The advantage of configuring a two-node HADR Pacemaker cluster with fencing is that it removes the requirement of a third host for the quorum device, thus reducing on-going cost. The disadvantage is that the longer recovery time from primary host failure due to the added time it takes to successfully fence the failed host from the cluster. Based on internal tests, it can take up to 6 times longer to recover from a primary host failure with fencing compared to using a quorum device host. To compensate for this effect, the HADR_PEER_WINDOW value of all databases must be set to at least 300 seconds.
The choice of configuration must be based on your specific business requirements by taking recovery time and cost of implementation into account.
Fencing on Google Cloud is done with the fence_gce agent.
This support is available from Db2 11.5.9.0 running on Red Hat Enterprise Linux Version 8.6 or higher or SUSE Linux Enterprise Server Release 15.4 or higher.
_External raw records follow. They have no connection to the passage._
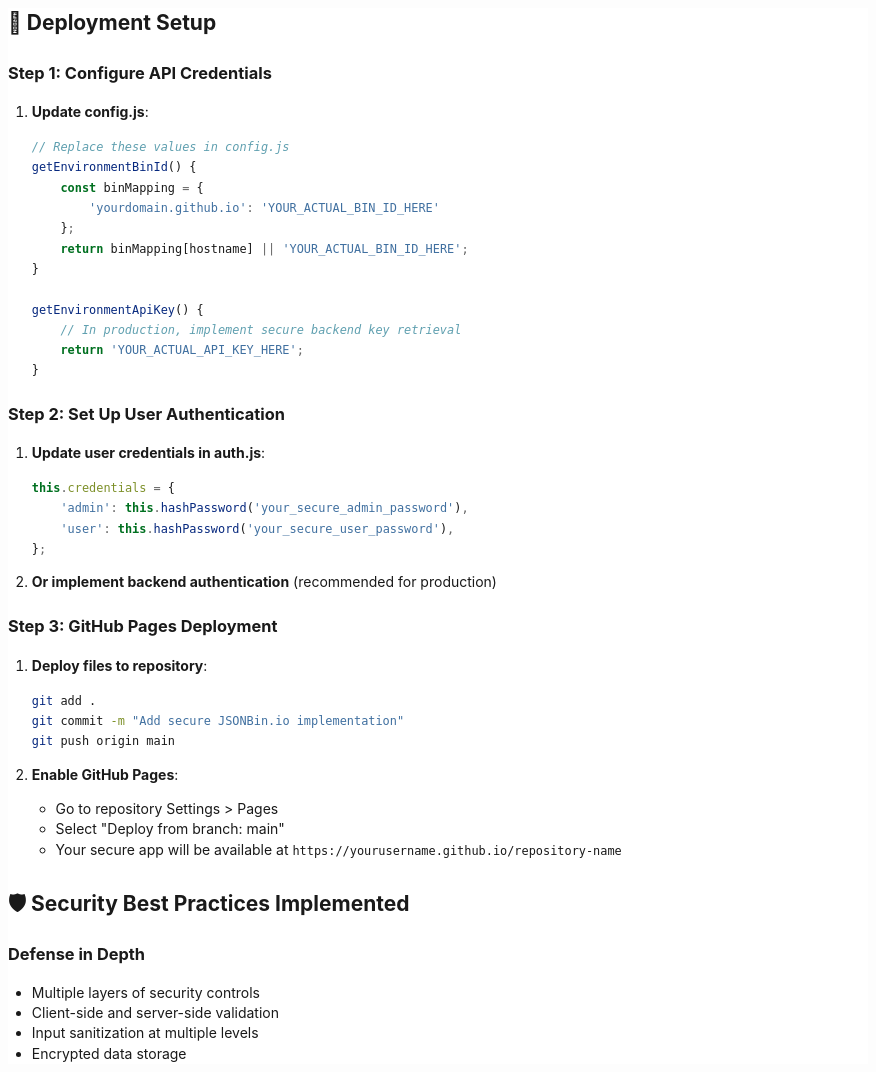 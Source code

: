 ## 🚀 Deployment Setup

### Step 1: Configure API Credentials

1. **Update config.js**:
   ```javascript
   // Replace these values in config.js
   getEnvironmentBinId() {
       const binMapping = {
           'yourdomain.github.io': 'YOUR_ACTUAL_BIN_ID_HERE'
       };
       return binMapping[hostname] || 'YOUR_ACTUAL_BIN_ID_HERE';
   }
   
   getEnvironmentApiKey() {
       // In production, implement secure backend key retrieval
       return 'YOUR_ACTUAL_API_KEY_HERE';
   }
   ```

### Step 2: Set Up User Authentication

1. **Update user credentials in auth.js**:
   ```javascript
   this.credentials = {
       'admin': this.hashPassword('your_secure_admin_password'),
       'user': this.hashPassword('your_secure_user_password'),
   };
   ```

2. **Or implement backend authentication** (recommended for production)

### Step 3: GitHub Pages Deployment

1. **Deploy files to repository**:
   ```bash
   git add .
   git commit -m "Add secure JSONBin.io implementation"
   git push origin main
   ```

2. **Enable GitHub Pages**:
   - Go to repository Settings > Pages
   - Select "Deploy from branch: main"
   - Your secure app will be available at `https://yourusername.github.io/repository-name`

## 🛡️ Security Best Practices Implemented

### Defense in Depth
- Multiple layers of security controls
- Client-side and server-side validation
- Input sanitization at multiple levels
- Encrypted data storage
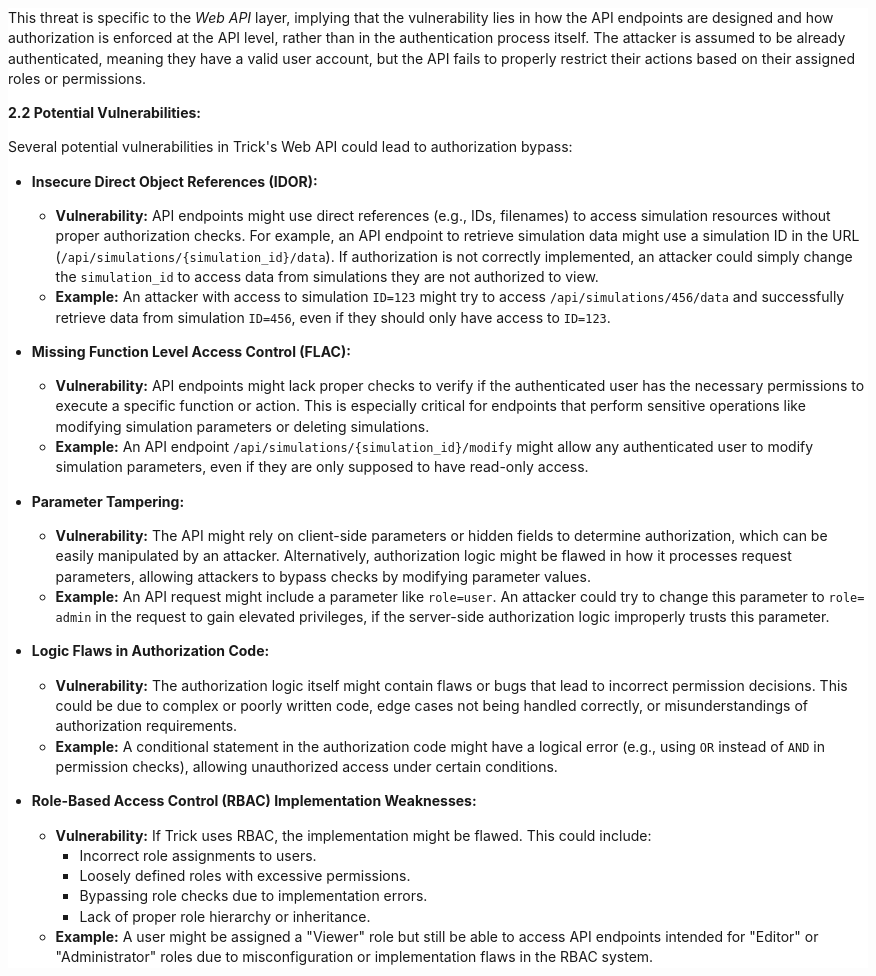 This threat is specific to the *Web API* layer, implying that the vulnerability lies in how the API endpoints are designed and how authorization is enforced at the API level, rather than in the authentication process itself.  The attacker is assumed to be already authenticated, meaning they have a valid user account, but the API fails to properly restrict their actions based on their assigned roles or permissions.

**2.2 Potential Vulnerabilities:**

Several potential vulnerabilities in Trick's Web API could lead to authorization bypass:

*   **Insecure Direct Object References (IDOR):**
    *   **Vulnerability:** API endpoints might use direct references (e.g., IDs, filenames) to access simulation resources without proper authorization checks. For example, an API endpoint to retrieve simulation data might use a simulation ID in the URL (`/api/simulations/{simulation_id}/data`). If authorization is not correctly implemented, an attacker could simply change the `simulation_id` to access data from simulations they are not authorized to view.
    *   **Example:**  An attacker with access to simulation `ID=123` might try to access `/api/simulations/456/data` and successfully retrieve data from simulation `ID=456`, even if they should only have access to `ID=123`.

*   **Missing Function Level Access Control (FLAC):**
    *   **Vulnerability:** API endpoints might lack proper checks to verify if the authenticated user has the necessary permissions to execute a specific function or action.  This is especially critical for endpoints that perform sensitive operations like modifying simulation parameters or deleting simulations.
    *   **Example:** An API endpoint `/api/simulations/{simulation_id}/modify` might allow any authenticated user to modify simulation parameters, even if they are only supposed to have read-only access.

*   **Parameter Tampering:**
    *   **Vulnerability:** The API might rely on client-side parameters or hidden fields to determine authorization, which can be easily manipulated by an attacker.  Alternatively, authorization logic might be flawed in how it processes request parameters, allowing attackers to bypass checks by modifying parameter values.
    *   **Example:**  An API request might include a parameter like `role=user`. An attacker could try to change this parameter to `role=admin` in the request to gain elevated privileges, if the server-side authorization logic improperly trusts this parameter.

*   **Logic Flaws in Authorization Code:**
    *   **Vulnerability:** The authorization logic itself might contain flaws or bugs that lead to incorrect permission decisions. This could be due to complex or poorly written code, edge cases not being handled correctly, or misunderstandings of authorization requirements.
    *   **Example:**  A conditional statement in the authorization code might have a logical error (e.g., using `OR` instead of `AND` in permission checks), allowing unauthorized access under certain conditions.

*   **Role-Based Access Control (RBAC) Implementation Weaknesses:**
    *   **Vulnerability:** If Trick uses RBAC, the implementation might be flawed. This could include:
        *   Incorrect role assignments to users.
        *   Loosely defined roles with excessive permissions.
        *   Bypassing role checks due to implementation errors.
        *   Lack of proper role hierarchy or inheritance.
    *   **Example:** A user might be assigned a "Viewer" role but still be able to access API endpoints intended for "Editor" or "Administrator" roles due to misconfiguration or implementation flaws in the RBAC system.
The hardware architecture supported is the X86 architecture. The fencing agent for Google Cloud must be the one provided through the IBM Marketing Registration Services website instead of other versions available elsewhere.
Environment
Refer to the following IBM Documentation for a list of platforms supported by Pacemaker, these same restrictions apply here:
Restrictions on Pacemaker - IBM Documentation
Refer to the “Configuring a clustered environment using the Db2 cluster manager (db2cm) utility” page of the IBM Documentation to deploy the automated HADR solution as usual:
Creating an HADR Db2 instance on a Pacemaker-managed Linux cluster - IBM Documentation
A prerequisite is the Google Cloud guest environment installed on all nodes in the cluster. This guest environment is automatically deployed with each Google-provided public image and is set up automatically. If you are using a custom image, ensure that the guest environment is set up according to this Google documentation: Guest environment | Compute Engine Documentation | Google Cloud
In addition, you need to launch Google Cloud Shell and authorize the gcloud utility. Details are described here:
Launch Cloud Shell | Google Cloud
gcloud | Google Cloud CLI Documentation
To be able to set up the pacemaker cluster with fencing, it is beneficial to follow a consistent namespace for the different components. In our case, the names of the entities are derived from the cluster name and the Db2 instance in the cluster. In this document, we use placeholders for the entities that you need to replace with the entities in your environment.
The fencing agent interacts with the Google Cloud infrastructure to start, stop, or reboot the virtual machines by a Service Account. It is best practice to create a dedicated Service Account, a custom role with the minimal set of privileges and assign this role to the service account. The fencing agent uses this service account to interact with the Google Cloud backend. The fencing agent uses an access key that is stored on each virtual machine in the cluster for authentication.
If you need to derive from this setup with capabilities like rotating keys or centralized keystore, familiarize yourself with Google Cloud Identity and Access Management. You can use the following links as a starting point:
Identity and Access Management | IAM | Google Cloud
Identities for workloads | IAM Documentation | Google Cloud
Create and delete service account keys | IAM Documentation | Google Cloud
Best practices for managing service account keys | IAM Documentation | Google Cloud
Steps
Navigate to this website: https://www-01.ibm.com/marketing/iwm/platform/mrs/assets?source=mrs-db2pcmk&_ga=2.31425788.296289340.1604345966-344484498.1579133947
Download the latest version of the Google Cloud fencing agent, for example Db2_RHEL8_GCE_fence-agents-4.12.1.tar.gz from the IBM Marketing Registration Services website.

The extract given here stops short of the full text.